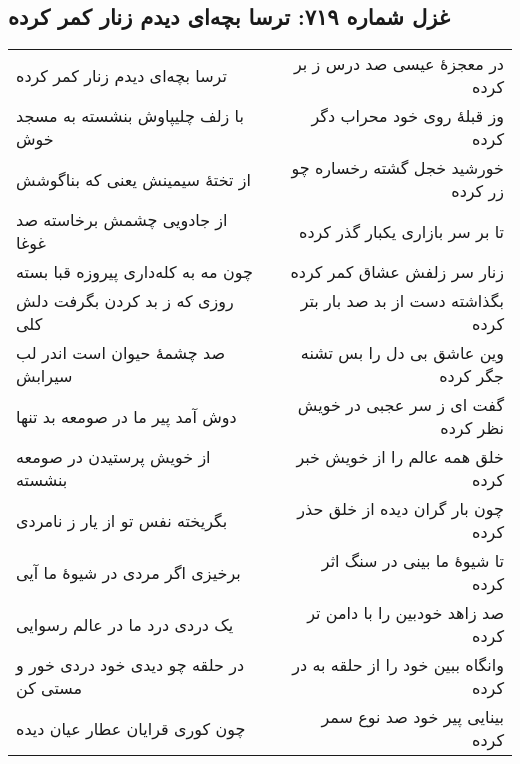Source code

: \begin{center}
\section*{غزل شماره ۷۱۹: ترسا بچه‌ای دیدم زنار کمر کرده}
\label{sec:719}
\begin{longtable}{l p{0.5cm} r}
ترسا بچه‌ای دیدم زنار کمر کرده
&&
در معجزهٔ عیسی صد درس ز بر کرده
\\
با زلف چلیپاوش بنشسته به مسجد خوش
&&
وز قبلهٔ روی خود محراب دگر کرده
\\
از تختهٔ سیمینش یعنی که بناگوشش
&&
خورشید خجل گشته رخساره چو زر کرده
\\
از جادویی چشمش برخاسته صد غوغا
&&
تا بر سر بازاری یکبار گذر کرده
\\
چون مه به کله‌داری پیروزه قبا بسته
&&
زنار سر زلفش عشاق کمر کرده
\\
روزی که ز بد کردن بگرفت دلش کلی
&&
بگذاشته دست از بد صد بار بتر کرده
\\
صد چشمهٔ حیوان است اندر لب سیرابش
&&
وین عاشق بی دل را بس تشنه جگر کرده
\\
دوش آمد پیر ما در صومعه بد تنها
&&
گفت ای ز سر عجبی در خویش نظر کرده
\\
از خویش پرستیدن در صومعه بنشسته
&&
خلق همه عالم را از خویش خبر کرده
\\
بگریخته نفس تو از یار ز نامردی
&&
چون بار گران دیده از خلق حذر کرده
\\
برخیزی اگر مردی در شیوهٔ ما آیی
&&
تا شیوهٔ ما بینی در سنگ اثر کرده
\\
یک دردی درد ما در عالم رسوایی
&&
صد زاهد خودبین را با دامن تر کرده
\\
در حلقه چو دیدی خود دردی خور و مستی کن
&&
وانگاه ببین خود را از حلقه به در کرده
\\
چون کوری قرایان عطار عیان دیده
&&
بینایی پیر خود صد نوع سمر کرده
\\
\end{longtable}
\end{center}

-.-.-

EXERCISE DIRECTIONS: All of the data should come back exactly as written, but without pictures.

ANSWER:
Source code

: \begin{center}
\section*{غزل شماره ۷۱۹: ترسا بچه‌ای دیدم زنار کمر کرده}
\label{sec:719}
\begin{longtable}{l p{0.5cm} r}
ترسا بچه‌ای دیدم زنار کمر کرده
&&
در معجزهٔ عیسی صد درس ز بر کرده
\\
با زلف چلیپاوش بنشسته به مسجد خوش
&&
وز قبلهٔ روی خود محراب دگر کرده
\\
از تختهٔ سیمینش یعنی که بناگوشش
&&
خورشید خجل گشته رخساره چو زر کرده
\\
از جادویی چشمش برخاسته صد غوغا
&&
تا بر سر بازاری یکبار گذر کرده
\\
چون مه به کله‌داری پیروزه قبا بسته
&&
زنار سر زلفش عشاق کمر کرده
\\
روزی که ز بد کردن بگرفت دلش کلی
&&
بگذاشته دست از بد صد بار بتر کرده
\\
صد چشمهٔ حیوان است اندر لب سیرابش
&&
وین عاشق بی دل را بس تشنه جگر کرده
\\
دوش آمد پیر ما در صومعه بد تنها
&&
گفت ای ز سر عجبی در خویش نظر کرده
\\
از خویش پرستیدن در صومعه بنشسته
&&
خلق همه عالم را از خویش خبر کرده
\\
بگریخته نفس تو از یار ز نامردی
&&
چون بار گران دیده از خلق حذر کرده
\\
برخیزی اگر مردی در شیوهٔ ما آیی
&&
تا شیوهٔ ما بینی در سنگ اثر کرده
\\
یک دردی درد ما در عالم رسوایی
&&
صد زاهد خودبین را با دامن تر کرده
\\
در حلقه چو دیدی خود دردی خور و مستی کن
&&
وانگاه ببین خود را از حلقه به در کرده
\\
چون کوری قرایان عطار عیان دیده
&&
بینایی پیر خود صد نوع سمر کرده
\\
\end{longtable}
\end{center}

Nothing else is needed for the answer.